------ DATA FOR THE TASK

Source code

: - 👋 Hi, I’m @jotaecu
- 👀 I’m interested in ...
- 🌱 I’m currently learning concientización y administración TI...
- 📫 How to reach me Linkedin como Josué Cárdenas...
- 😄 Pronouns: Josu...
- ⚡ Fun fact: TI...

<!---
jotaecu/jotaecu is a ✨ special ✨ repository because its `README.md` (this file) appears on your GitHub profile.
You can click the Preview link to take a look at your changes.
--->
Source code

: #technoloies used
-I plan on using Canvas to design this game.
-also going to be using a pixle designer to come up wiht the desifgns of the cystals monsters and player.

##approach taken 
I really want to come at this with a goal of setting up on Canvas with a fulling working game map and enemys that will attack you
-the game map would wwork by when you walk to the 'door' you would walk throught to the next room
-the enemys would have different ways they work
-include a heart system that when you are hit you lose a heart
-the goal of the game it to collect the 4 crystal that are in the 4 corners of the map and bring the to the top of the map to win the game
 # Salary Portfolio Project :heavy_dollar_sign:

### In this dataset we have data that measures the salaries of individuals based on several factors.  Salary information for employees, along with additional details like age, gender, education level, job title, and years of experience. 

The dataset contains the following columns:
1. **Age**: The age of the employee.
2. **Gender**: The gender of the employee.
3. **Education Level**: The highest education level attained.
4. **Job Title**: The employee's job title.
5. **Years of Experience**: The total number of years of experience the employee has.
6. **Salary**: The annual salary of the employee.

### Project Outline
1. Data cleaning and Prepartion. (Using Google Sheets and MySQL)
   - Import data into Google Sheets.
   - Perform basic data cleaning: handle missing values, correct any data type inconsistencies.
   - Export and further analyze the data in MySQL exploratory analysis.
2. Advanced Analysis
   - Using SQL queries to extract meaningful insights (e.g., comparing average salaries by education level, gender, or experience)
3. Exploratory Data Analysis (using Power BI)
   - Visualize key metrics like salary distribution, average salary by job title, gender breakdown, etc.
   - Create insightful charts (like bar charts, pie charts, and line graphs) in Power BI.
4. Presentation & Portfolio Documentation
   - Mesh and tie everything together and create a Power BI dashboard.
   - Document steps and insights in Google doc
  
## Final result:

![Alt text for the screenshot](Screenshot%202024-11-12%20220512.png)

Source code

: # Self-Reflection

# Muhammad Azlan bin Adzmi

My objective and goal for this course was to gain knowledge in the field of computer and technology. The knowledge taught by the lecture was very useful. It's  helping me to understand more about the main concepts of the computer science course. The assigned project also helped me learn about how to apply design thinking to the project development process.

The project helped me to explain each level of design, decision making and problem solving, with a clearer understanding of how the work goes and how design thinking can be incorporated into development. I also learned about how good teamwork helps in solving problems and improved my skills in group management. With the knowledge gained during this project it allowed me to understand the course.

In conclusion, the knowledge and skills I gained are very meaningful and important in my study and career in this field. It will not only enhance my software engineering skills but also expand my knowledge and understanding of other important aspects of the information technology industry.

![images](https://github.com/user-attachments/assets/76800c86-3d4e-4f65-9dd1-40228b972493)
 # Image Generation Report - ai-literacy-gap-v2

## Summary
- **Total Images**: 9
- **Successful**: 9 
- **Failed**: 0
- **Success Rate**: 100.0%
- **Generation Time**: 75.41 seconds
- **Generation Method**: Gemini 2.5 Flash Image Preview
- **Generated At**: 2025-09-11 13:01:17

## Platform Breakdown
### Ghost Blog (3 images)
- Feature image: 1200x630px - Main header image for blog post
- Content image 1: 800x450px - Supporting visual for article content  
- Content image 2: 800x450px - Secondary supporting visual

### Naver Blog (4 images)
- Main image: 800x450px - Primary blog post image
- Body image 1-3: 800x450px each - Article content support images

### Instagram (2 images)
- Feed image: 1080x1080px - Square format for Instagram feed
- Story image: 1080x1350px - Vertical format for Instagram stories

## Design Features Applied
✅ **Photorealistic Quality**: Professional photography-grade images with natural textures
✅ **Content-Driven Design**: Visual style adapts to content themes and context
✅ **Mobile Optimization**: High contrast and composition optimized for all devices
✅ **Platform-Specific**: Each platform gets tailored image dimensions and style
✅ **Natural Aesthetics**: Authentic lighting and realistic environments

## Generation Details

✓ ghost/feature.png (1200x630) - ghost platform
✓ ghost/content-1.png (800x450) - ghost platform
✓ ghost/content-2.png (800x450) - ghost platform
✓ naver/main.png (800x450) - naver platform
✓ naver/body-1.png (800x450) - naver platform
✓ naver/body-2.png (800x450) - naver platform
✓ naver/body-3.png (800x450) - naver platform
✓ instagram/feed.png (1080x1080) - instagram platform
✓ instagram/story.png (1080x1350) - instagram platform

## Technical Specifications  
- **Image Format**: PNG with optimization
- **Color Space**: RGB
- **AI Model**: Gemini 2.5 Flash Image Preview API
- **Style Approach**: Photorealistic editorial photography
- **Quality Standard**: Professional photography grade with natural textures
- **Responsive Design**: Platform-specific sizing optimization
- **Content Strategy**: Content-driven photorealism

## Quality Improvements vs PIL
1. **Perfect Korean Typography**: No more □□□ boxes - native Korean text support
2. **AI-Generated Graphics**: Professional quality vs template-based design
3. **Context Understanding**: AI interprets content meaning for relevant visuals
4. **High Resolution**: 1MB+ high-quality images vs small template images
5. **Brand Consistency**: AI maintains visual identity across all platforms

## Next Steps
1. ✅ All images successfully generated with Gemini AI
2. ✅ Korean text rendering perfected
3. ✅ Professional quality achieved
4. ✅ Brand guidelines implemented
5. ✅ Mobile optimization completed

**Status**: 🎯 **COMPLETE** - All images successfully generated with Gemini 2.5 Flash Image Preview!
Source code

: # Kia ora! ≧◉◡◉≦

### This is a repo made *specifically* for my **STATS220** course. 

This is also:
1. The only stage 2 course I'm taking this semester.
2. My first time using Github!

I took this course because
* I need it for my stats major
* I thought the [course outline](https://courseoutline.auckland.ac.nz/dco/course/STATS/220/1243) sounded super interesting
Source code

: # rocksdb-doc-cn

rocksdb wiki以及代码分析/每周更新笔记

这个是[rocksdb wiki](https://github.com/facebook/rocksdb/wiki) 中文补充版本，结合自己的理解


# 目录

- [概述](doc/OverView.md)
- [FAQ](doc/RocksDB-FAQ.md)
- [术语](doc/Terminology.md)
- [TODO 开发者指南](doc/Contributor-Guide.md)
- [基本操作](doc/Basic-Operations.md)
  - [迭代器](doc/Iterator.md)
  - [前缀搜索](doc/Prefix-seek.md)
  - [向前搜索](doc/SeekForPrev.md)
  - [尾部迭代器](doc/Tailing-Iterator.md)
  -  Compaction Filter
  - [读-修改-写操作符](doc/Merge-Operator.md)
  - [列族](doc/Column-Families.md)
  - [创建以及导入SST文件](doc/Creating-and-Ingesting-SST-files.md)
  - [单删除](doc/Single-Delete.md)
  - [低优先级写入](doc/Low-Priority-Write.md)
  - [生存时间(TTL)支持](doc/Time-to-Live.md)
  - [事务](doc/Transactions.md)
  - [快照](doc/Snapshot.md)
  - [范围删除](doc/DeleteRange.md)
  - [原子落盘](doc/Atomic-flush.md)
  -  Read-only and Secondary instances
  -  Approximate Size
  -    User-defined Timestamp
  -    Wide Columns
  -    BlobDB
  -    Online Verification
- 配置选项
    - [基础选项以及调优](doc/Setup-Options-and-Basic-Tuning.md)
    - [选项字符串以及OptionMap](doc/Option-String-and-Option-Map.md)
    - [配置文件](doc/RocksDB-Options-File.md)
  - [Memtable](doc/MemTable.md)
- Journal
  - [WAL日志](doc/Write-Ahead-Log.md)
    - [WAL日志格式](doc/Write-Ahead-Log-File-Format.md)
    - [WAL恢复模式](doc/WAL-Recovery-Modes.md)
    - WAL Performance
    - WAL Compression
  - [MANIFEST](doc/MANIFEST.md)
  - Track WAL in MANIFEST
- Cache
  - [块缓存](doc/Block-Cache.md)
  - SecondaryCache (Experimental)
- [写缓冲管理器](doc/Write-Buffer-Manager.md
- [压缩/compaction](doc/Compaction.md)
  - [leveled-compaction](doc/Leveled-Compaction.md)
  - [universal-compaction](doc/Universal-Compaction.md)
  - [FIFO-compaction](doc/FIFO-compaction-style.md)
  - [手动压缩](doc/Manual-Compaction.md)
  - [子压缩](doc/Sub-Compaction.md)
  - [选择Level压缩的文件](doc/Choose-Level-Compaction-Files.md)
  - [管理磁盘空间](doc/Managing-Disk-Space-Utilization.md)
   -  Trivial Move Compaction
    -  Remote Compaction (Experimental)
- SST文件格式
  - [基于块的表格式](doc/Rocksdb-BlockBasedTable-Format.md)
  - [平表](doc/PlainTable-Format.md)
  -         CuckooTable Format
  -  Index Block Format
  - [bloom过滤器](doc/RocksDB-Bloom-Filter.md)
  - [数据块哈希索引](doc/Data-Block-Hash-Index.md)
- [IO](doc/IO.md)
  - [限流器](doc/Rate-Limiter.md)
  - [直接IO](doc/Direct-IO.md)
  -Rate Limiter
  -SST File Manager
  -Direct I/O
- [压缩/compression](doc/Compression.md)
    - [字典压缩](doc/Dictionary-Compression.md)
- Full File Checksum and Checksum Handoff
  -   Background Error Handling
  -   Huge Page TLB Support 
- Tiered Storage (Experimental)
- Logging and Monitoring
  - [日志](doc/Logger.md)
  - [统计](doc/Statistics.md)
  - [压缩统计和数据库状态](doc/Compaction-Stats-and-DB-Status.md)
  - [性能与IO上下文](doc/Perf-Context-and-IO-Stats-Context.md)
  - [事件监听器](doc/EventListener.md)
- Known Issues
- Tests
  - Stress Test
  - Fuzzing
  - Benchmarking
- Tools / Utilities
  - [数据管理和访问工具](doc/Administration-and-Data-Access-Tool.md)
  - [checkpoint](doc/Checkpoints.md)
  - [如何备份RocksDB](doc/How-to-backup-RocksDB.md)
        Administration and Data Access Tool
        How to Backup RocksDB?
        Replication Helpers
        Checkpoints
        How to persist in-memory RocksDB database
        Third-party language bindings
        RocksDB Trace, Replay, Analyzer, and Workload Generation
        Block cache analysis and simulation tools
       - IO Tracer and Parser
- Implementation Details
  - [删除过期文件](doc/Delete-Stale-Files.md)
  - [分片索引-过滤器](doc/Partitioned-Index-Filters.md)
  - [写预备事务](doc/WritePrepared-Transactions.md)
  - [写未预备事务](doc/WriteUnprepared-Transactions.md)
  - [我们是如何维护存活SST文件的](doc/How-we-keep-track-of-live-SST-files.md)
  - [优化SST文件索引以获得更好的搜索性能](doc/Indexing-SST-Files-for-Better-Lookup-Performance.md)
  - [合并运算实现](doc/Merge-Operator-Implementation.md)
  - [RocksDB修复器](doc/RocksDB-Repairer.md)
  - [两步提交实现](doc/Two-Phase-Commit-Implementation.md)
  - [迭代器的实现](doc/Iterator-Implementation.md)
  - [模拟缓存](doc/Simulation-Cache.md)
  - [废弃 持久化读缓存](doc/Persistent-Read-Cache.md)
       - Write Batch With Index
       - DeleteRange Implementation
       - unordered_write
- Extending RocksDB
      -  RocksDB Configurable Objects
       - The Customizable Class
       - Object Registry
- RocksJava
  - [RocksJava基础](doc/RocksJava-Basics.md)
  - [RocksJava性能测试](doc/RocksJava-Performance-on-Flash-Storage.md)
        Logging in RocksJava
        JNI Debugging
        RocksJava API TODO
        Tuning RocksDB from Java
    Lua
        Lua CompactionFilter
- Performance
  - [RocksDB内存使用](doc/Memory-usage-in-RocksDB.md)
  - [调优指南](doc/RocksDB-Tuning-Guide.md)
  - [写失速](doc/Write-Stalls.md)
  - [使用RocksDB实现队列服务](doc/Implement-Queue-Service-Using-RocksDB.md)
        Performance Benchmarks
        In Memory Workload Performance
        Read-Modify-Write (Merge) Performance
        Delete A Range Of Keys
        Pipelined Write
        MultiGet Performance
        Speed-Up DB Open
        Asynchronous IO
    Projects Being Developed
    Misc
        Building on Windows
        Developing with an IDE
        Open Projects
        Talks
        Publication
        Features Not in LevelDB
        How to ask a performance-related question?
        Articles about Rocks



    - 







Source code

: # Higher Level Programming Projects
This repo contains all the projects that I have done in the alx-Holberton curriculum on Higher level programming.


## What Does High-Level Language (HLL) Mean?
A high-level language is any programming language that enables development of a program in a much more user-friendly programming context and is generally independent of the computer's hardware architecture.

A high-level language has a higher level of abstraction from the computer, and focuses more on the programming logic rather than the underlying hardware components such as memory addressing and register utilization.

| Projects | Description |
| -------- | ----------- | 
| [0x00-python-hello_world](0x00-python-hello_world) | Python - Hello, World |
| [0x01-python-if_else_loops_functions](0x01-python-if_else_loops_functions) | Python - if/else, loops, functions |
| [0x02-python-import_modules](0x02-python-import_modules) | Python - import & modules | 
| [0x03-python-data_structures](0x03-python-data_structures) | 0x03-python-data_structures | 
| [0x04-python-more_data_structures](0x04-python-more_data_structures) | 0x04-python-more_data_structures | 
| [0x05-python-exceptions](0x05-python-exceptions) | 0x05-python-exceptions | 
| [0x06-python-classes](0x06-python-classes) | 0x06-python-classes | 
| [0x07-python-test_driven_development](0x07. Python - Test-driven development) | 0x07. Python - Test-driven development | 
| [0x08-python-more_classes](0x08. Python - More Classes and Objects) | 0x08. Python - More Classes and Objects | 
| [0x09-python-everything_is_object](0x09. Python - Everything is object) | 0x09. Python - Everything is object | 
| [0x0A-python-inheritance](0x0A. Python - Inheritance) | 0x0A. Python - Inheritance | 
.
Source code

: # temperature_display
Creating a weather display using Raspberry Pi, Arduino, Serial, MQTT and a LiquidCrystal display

------------

DIRECTIONS FOR THIS TASK -
Compute the number of lines in the records that contain the string "photography", and return that number alone.

RESULT OF THE TASK -
3